The decimals around us
Decimals numbers are a data type that aims to exactly represent decimal numbers. Some programmers may not know, or fully realize, that, in most programming languages, the numbers that you enter look like decimal numbers but internally are represented as binary—that is, base-2—floating-point numbers. Things that are totally simple for us, such as 0.1, simply cannot be represented exactly in binary. The decimal data type—whatever its stripe or flavor—aims to remedy this by giving us a way of representing and working with decimal numbers, not binary approximations thereof. (Wikipedia has more.)
To help with my work on adding decimals to JavaScript, I've gone through a list of popular programming languages, taken from the 2022 StackOverflow developer survey. What follows is a brief summary of where these languages stand regarding decimals. The intention is to keep things simple. The purpose is:
- If a language does have decimals, say so;
- If a language does not have decimals, but at least one third-party library exists, mention it and link to it. If a discussion is underway to add decimals to the language, link to that discussion.
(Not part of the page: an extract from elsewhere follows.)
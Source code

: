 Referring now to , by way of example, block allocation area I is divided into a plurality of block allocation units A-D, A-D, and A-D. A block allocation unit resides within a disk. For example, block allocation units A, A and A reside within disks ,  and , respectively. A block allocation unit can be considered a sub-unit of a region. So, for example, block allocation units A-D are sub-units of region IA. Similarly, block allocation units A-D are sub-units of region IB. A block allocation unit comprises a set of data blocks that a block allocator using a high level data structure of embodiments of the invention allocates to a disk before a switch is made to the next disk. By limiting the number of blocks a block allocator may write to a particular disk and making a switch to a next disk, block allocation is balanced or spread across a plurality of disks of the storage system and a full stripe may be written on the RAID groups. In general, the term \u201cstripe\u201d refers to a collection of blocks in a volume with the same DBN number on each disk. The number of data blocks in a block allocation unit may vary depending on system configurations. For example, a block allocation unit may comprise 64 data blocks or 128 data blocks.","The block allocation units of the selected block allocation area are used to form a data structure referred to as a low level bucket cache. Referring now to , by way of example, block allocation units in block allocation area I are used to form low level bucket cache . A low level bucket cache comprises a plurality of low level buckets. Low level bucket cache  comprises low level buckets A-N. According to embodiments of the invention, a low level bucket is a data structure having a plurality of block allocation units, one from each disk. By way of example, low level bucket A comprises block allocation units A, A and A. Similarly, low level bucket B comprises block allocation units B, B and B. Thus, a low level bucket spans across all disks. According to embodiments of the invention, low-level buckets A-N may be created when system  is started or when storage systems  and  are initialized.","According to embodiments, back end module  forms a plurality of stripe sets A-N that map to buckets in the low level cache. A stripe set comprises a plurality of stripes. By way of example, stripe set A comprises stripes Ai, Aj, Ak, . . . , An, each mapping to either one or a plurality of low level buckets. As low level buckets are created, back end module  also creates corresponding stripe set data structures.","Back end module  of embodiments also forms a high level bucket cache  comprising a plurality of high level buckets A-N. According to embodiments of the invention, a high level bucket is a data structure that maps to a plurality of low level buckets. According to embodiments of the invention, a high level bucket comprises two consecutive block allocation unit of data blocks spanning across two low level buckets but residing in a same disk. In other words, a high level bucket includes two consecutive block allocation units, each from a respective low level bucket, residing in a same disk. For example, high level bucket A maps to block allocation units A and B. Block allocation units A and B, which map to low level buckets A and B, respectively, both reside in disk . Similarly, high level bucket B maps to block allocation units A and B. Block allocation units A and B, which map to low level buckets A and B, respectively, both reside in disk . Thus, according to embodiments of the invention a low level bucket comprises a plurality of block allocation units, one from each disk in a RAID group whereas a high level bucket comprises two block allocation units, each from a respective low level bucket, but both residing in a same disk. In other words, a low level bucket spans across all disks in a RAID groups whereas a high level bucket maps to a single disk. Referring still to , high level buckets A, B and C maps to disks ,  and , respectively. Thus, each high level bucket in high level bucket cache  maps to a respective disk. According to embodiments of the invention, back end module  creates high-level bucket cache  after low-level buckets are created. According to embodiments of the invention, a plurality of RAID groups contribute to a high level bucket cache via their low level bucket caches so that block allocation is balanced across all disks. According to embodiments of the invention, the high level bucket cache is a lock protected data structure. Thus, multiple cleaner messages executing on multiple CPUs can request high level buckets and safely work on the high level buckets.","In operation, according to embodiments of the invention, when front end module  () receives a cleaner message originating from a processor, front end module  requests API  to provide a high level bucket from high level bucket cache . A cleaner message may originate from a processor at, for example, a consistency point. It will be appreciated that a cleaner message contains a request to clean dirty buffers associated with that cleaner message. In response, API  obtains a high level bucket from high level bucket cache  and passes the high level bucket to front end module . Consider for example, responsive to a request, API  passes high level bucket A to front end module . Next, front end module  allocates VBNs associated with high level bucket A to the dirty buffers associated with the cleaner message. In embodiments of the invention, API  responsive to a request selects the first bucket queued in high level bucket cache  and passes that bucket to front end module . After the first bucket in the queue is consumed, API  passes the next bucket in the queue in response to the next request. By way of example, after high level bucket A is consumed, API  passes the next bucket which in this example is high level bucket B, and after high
There is no intention to filter out a language in particular; I'm just working with a slice of languages found in the StackOverflow list linked to earlier. If a language does not have decimals, there may well be multiple third-party decimal libraries. I'm not aware of all libraries, so if I have linked to a "minor" library and neglect to link to a more high-profile one, please let me know. More importantly, if I have misrepresented the basic fact of whether decimals exist at all in a language, send mail.
C
C does not have decimals. But they're working on it! The C23 standard (as in, 2023) proposes to add new fixed bit-width data types (32, 64, and 128) for these numbers.
C#
C# does have decimals via the built-in decimal type.